Is there another method / function in the RTL which does binary search on TList<T> but is guaranteed to return the match with the lowest index? (IndexOf returns it but does a linear search). Or do I really have to implement that myself?

 

(I'm trying to be more specific with my question this time, but just in case: I'm not looking for code that does this but an existing function / method or maybe a different class / generic in the RTL which I may have overlooked.)

Share this post


Link to post

I doubt, this is by definition how Binary search works. To get the lowest index you just to iterate from the matched  item and find the lowest index.

  • Like 2

Share this post


Link to post
1 minute ago, David Heffernan said:

If there is no existing function then what? You just give up. Why is it not possible to write code? 

I have tried to ask the question as precisely as possible to avoid people posting code and making suggestions on how to implement that functionality when all I want to know is if I was missing something that's already in the RTL.

 

3 minutes ago, Lajos Juhász said:

I doubt, this is by definition how Binary search works. To get the lowest index you just to iterate from the matched  item and find the lowest index.

Yes, I know that. I was asking for a function / method that "uses binary search" in contrast to e.g. linear search, not "that only uses binary search".

Share this post


Link to post

Reading the current code of Delphi 11.2 I assume the documentation is wrong. TList<T.BinarySearch just calls TArray.BinarySearch, which implements the search loop like this:

  while L <= H do
  begin
    mid := L + (H - L) shr 1;
    cmp := Comparer.Compare(Values[mid], Item);
    if cmp < 0 then
      L := mid + 1
    else if cmp > 0 then
      H := mid - 1
    else
    begin
      repeat
        Dec(mid);
      until (mid < Index) or (Comparer.Compare(Values[mid], Item) <> 0);
      FoundIndex := mid + 1;
      Exit(True);
    end;
  end;

The repeat inside the equals case searches for the lowest matching index before returning it and exit.

 

AFAIK, this was introduced with 11.0 and nobody thought of updating the docs for both methods.

Share this post


Link to post
18 minutes ago, Uwe Raabe said:

The repeat inside the equals case searches for the lowest matching index before returning it and exit.

 

AFAIK, this was introduced with 11.0 and nobody thought of updating the docs for both methods.

OK, so it depends on the Delphi version. 😞

I can confirm that the change was introduced sometime after Delphi 10.2 because there the repeat loop is missing from TArray<T>.BinarySearch.

I wonder why they changed BinarySearch rather than introducing an additional method. That change impacts performance after all, even if only marginally.

Share this post


Link to post
12 minutes ago, dummzeuch said:

That change impacts performance after all, even if only marginally.
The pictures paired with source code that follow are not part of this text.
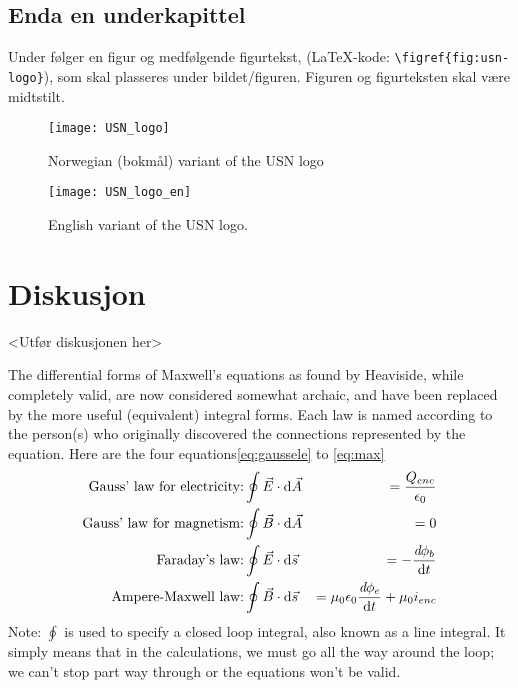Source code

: \documentclass[%
norsk,     %
]{USN-BSc}
\begin{document}
\section{Enda en underkapittel}
\label{sec:endaunderkappittel}

Under følger en figur og medfølgende figurtekst,  (\LaTeX-kode: \verb#\figref{fig:usn-logo}#), som skal plasseres under bildet/figuren. Figuren og figurteksten skal være midtstilt.

\begin{figure}[!ht]
  \centering
  \texttt{[image: USN\_logo]}
  \caption{Norwegian (bokmål) variant of the USN logo}
  \label{fig:usn-logo}
\end{figure}

\lipsum

\begin{figure}[!ht]
  \centering
  \texttt{[image: USN\_logo\_en]}
  \caption{English variant of the USN logo.}
  \label{fig:usn-logo-en}
\end{figure}

\lipsum[9]

\chapter{Diskusjon}
\label{sec:diskusjon}

<Utfør diskusjonen her>

The differential forms of Maxwell's equations as found by Heaviside, while completely valid, are now considered somewhat archaic, and have been replaced by the more useful (equivalent) integral forms. Each law is named according to the person(s) who originally discovered the connections represented by the equation. Here are the four equations\eqref{eq:gaussele} to \eqref{eq:max}
\begin{eqnarray}
  \text{Gauss' law for electricity:}& \displaystyle \oint{\vec{E}\cdot\mathrm{d}\vec{A}}&=\frac{Q_{enc}}{\epsilon_0}\label{eq:gaussele}\\
  \text{Gauss' law for magnetism:}& \displaystyle \oint{\vec{B}\cdot\mathrm{d}\vec{A}}&=0\label{eq:gaussmag}\\
  \text{Faraday's law:}& \displaystyle\oint{\vec{E}\cdot\mathrm{d}\vec{s}}&=-\frac{\emph{d}\phi_b}{\mathrm{d}t}\label{eq:fara}\\
  \text{Ampere-Maxwell law:}& \displaystyle\oint{\vec{B}\cdot\mathrm{d}\vec{s}}&=\mu_0\epsilon_0\frac{\emph{d}\phi_e}{\mathrm{d}t}+\mu_0 i_{enc}\label{eq:max}
\end{eqnarray}
Note: $\oint$ is used to specify a closed loop integral, also known as a line integral. It simply means that in the calculations, we must go all the way around the loop; we can't stop part way through or the equations won't be valid.
\end{document}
Much more important, it changes behavior.

Share this post


Link to post
1 minute ago, Fr0sT.Brutal said:

Much more important, it changes behavior.

Which was undefined before (to be fair).

Share this post


Link to post
11 minutes ago, Fr0sT.Brutal said:

Much more important, it changes behavior.

No, it doesn't. The function still returns the index of an item that matches the search criteria.

Which one it actually returns is just an implementation detail.

Edited by dummzeuch

Share this post


Link to post
2 hours ago, Uwe Raabe said:

The repeat inside the equals case searches for the lowest matching index before returning it and exit.

 

AFAIK, this was introduced with 11.0 and nobody thought of updating the docs for both methods.

That's some weird implementation of a lower bound binary search tbh

2 hours ago, Lajos Juhász said:

I doubt, this is by definition how Binary search works. To get the lowest index you just to iterate from the matched  item and find the lowest index.

Not true - in a lower bound binary search you keep on binary searching until your range got down to 1 element - with a loop you turn O(log n) into O(n)

Edited by Stefan Glienke

Share this post


Link to post

Wait. If you have a list with two million items that all have the same value, and you search for that value, the code will do 1 million compares to find the first item? 

  • Haha 1

Share this post


Link to post
3 minutes ago, David Heffernan said:

Wait. If you have a list with two million items that all have the same value, and you search for that value, the code will do 1 million compares to find the first item? 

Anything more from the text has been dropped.